Any picture in the data below gets skipped; print all the rest exactly.

######

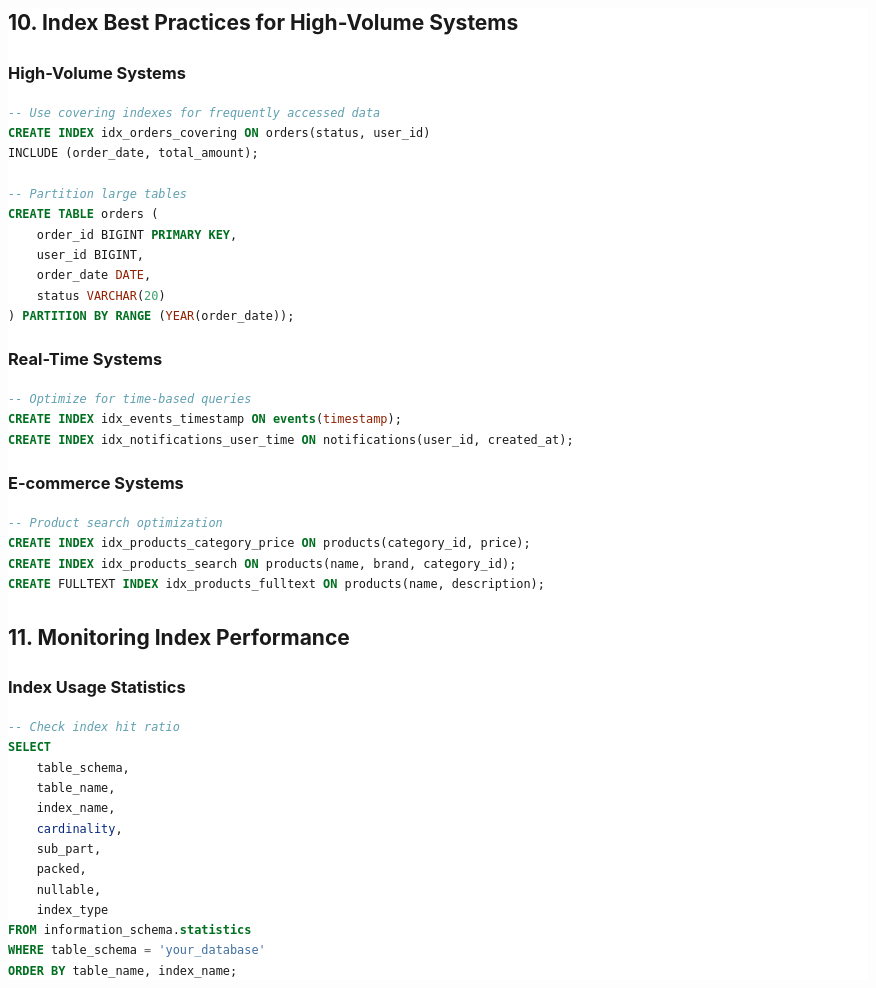 ## 10. Index Best Practices for High-Volume Systems

### High-Volume Systems
```sql
-- Use covering indexes for frequently accessed data
CREATE INDEX idx_orders_covering ON orders(status, user_id) 
INCLUDE (order_date, total_amount);

-- Partition large tables
CREATE TABLE orders (
    order_id BIGINT PRIMARY KEY,
    user_id BIGINT,
    order_date DATE,
    status VARCHAR(20)
) PARTITION BY RANGE (YEAR(order_date));
```

### Real-Time Systems
```sql
-- Optimize for time-based queries
CREATE INDEX idx_events_timestamp ON events(timestamp);
CREATE INDEX idx_notifications_user_time ON notifications(user_id, created_at);
```

### E-commerce Systems
```sql
-- Product search optimization
CREATE INDEX idx_products_category_price ON products(category_id, price);
CREATE INDEX idx_products_search ON products(name, brand, category_id);
CREATE FULLTEXT INDEX idx_products_fulltext ON products(name, description);
```

## 11. Monitoring Index Performance

### Index Usage Statistics
```sql
-- Check index hit ratio
SELECT 
    table_schema,
    table_name,
    index_name,
    cardinality,
    sub_part,
    packed,
    nullable,
    index_type
FROM information_schema.statistics 
WHERE table_schema = 'your_database'
ORDER BY table_name, index_name;
```
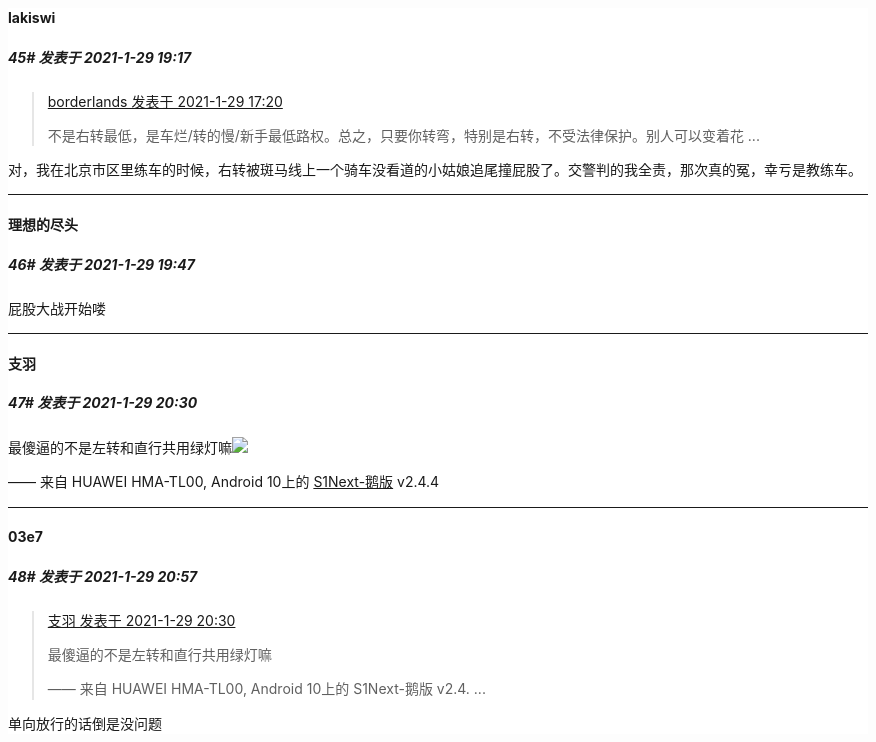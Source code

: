 ####  lakiswi  
##### 45#       发表于 2021-1-29 19:17



<blockquote><a href="httphttps://bbs.saraba1st.com/2b/forum.php?mod=redirect&amp;goto=findpost&amp;pid=50183196&amp;ptid=1985287" target="_blank">borderlands 发表于 2021-1-29 17:20</a>

不是右转最低，是车烂/转的慢/新手最低路权。总之，只要你转弯，特别是右转，不受法律保护。别人可以变着花 ...</blockquote>
对，我在北京市区里练车的时候，右转被斑马线上一个骑车没看道的小姑娘追尾撞屁股了。交警判的我全责，那次真的冤，幸亏是教练车。







*****

####  理想的尽头  
##### 46#       发表于 2021-1-29 19:47




屁股大战开始喽







*****

####  支羽  
##### 47#       发表于 2021-1-29 20:30




最傻逼的不是左转和直行共用绿灯嘛<img src="https://static.saraba1st.com/image/smiley/face2017/067.png" referrerpolicy="no-referrer">

—— 来自 HUAWEI HMA-TL00, Android 10上的 [S1Next-鹅版](https://github.com/ykrank/S1-Next/releases) v2.4.4







*****

####  03e7  
##### 48#       发表于 2021-1-29 20:57



<blockquote><a href="httphttps://bbs.saraba1st.com/2b/forum.php?mod=redirect&amp;goto=findpost&amp;pid=50184745&amp;ptid=1985287" target="_blank">支羽 发表于 2021-1-29 20:30</a>

最傻逼的不是左转和直行共用绿灯嘛


—— 来自 HUAWEI HMA-TL00, Android 10上的 S1Next-鹅版 v2.4. ...</blockquote>
单向放行的话倒是没问题
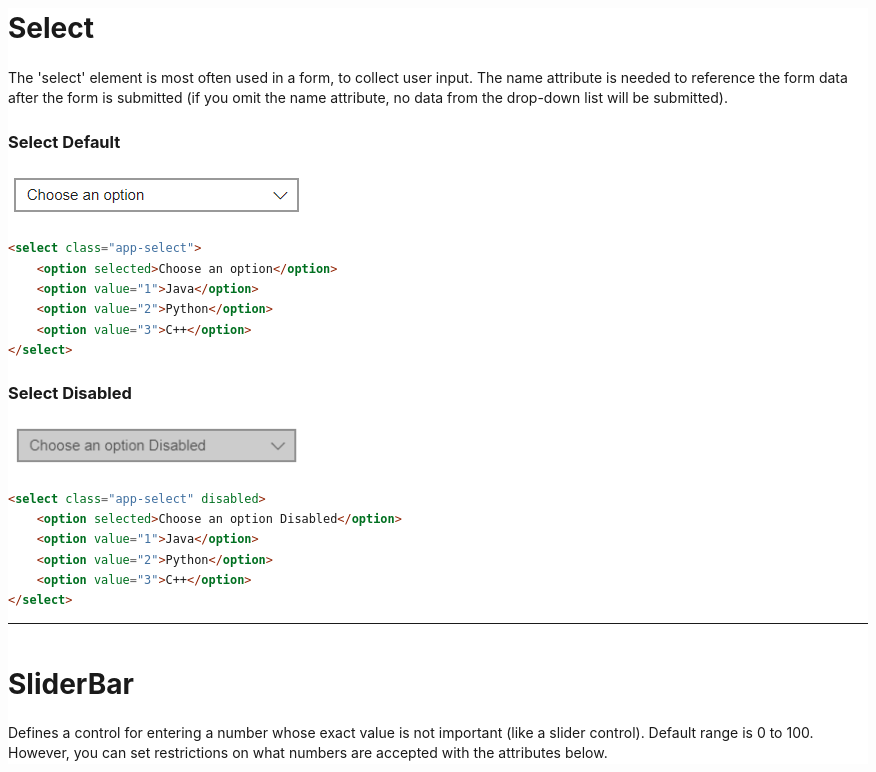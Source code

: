 









# Select
The 'select' element is most often used in a form, to collect user input. The name attribute is needed to reference the form data after the form is submitted (if you omit the name attribute, no data from the drop-down list will be submitted).

### Select Default 
<img src="select/select_default.png" width="300" />

```html
<select class="app-select">
    <option selected>Choose an option</option>
    <option value="1">Java</option>
    <option value="2">Python</option>
    <option value="3">C++</option>
</select>
```
### Select Disabled 
<img src="select/select_disabled.png" width="300" />

```html
<select class="app-select" disabled>
    <option selected>Choose an option Disabled</option>
    <option value="1">Java</option>
    <option value="2">Python</option>
    <option value="3">C++</option>
</select>
```
---







# SliderBar
Defines a control for entering a number whose exact value is not important (like a slider control). Default range is 0 to 100. However, you can set restrictions on what numbers are accepted with the attributes below.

######

> **Response to this exercise**
 ## 10. Index Best Practices for High-Volume Systems

### High-Volume Systems
```sql
-- Use covering indexes for frequently accessed data
CREATE INDEX idx_orders_covering ON orders(status, user_id) 
INCLUDE (order_date, total_amount);

-- Partition large tables
CREATE TABLE orders (
    order_id BIGINT PRIMARY KEY,
    user_id BIGINT,
    order_date DATE,
    status VARCHAR(20)
) PARTITION BY RANGE (YEAR(order_date));
```

### Real-Time Systems
```sql
-- Optimize for time-based queries
CREATE INDEX idx_events_timestamp ON events(timestamp);
CREATE INDEX idx_notifications_user_time ON notifications(user_id, created_at);
```

### E-commerce Systems
```sql
-- Product search optimization
CREATE INDEX idx_products_category_price ON products(category_id, price);
CREATE INDEX idx_products_search ON products(name, brand, category_id);
CREATE FULLTEXT INDEX idx_products_fulltext ON products(name, description);
```

## 11. Monitoring Index Performance

### Index Usage Statistics
```sql
-- Check index hit ratio
SELECT 
    table_schema,
    table_name,
    index_name,
    cardinality,
    sub_part,
    packed,
    nullable,
    index_type
FROM information_schema.statistics 
WHERE table_schema = 'your_database'
ORDER BY table_name, index_name;
```
Source code

: ####  lakiswi  
##### 45#       发表于 2021-1-29 19:17



<blockquote><a href="httphttps://bbs.saraba1st.com/2b/forum.php?mod=redirect&amp;goto=findpost&amp;pid=50183196&amp;ptid=1985287" target="_blank">borderlands 发表于 2021-1-29 17:20</a>

不是右转最低，是车烂/转的慢/新手最低路权。总之，只要你转弯，特别是右转，不受法律保护。别人可以变着花 ...</blockquote>
对，我在北京市区里练车的时候，右转被斑马线上一个骑车没看道的小姑娘追尾撞屁股了。交警判的我全责，那次真的冤，幸亏是教练车。







*****

####  理想的尽头  
##### 46#       发表于 2021-1-29 19:47




屁股大战开始喽







*****

####  支羽  
##### 47#       发表于 2021-1-29 20:30




最傻逼的不是左转和直行共用绿灯嘛<img src="https://static.saraba1st.com/image/smiley/face2017/067.png" referrerpolicy="no-referrer">

—— 来自 HUAWEI HMA-TL00, Android 10上的 [S1Next-鹅版](https://github.com/ykrank/S1-Next/releases) v2.4.4







*****

####  03e7  
##### 48#       发表于 2021-1-29 20:57



<blockquote><a href="httphttps://bbs.saraba1st.com/2b/forum.php?mod=redirect&amp;goto=findpost&amp;pid=50184745&amp;ptid=1985287" target="_blank">支羽 发表于 2021-1-29 20:30</a>

最傻逼的不是左转和直行共用绿灯嘛


—— 来自 HUAWEI HMA-TL00, Android 10上的 S1Next-鹅版 v2.4. ...</blockquote>
单向放行的话倒是没问题
Source code

: 









# Select
The 'select' element is most often used in a form, to collect user input. The name attribute is needed to reference the form data after the form is submitted (if you omit the name attribute, no data from the drop-down list will be submitted).

### Select Default 
<img src="select/select_default.png" width="300" />

```html
<select class="app-select">
    <option selected>Choose an option</option>
    <option value="1">Java</option>
    <option value="2">Python</option>
    <option value="3">C++</option>
</select>
```
### Select Disabled 
<img src="select/select_disabled.png" width="300" />

```html
<select class="app-select" disabled>
    <option selected>Choose an option Disabled</option>
    <option value="1">Java</option>
    <option value="2">Python</option>
    <option value="3">C++</option>
</select>
```
---







# SliderBar
Defines a control for entering a number whose exact value is not important (like a slider control). Default range is 0 to 100. However, you can set restrictions on what numbers are accepted with the attributes below.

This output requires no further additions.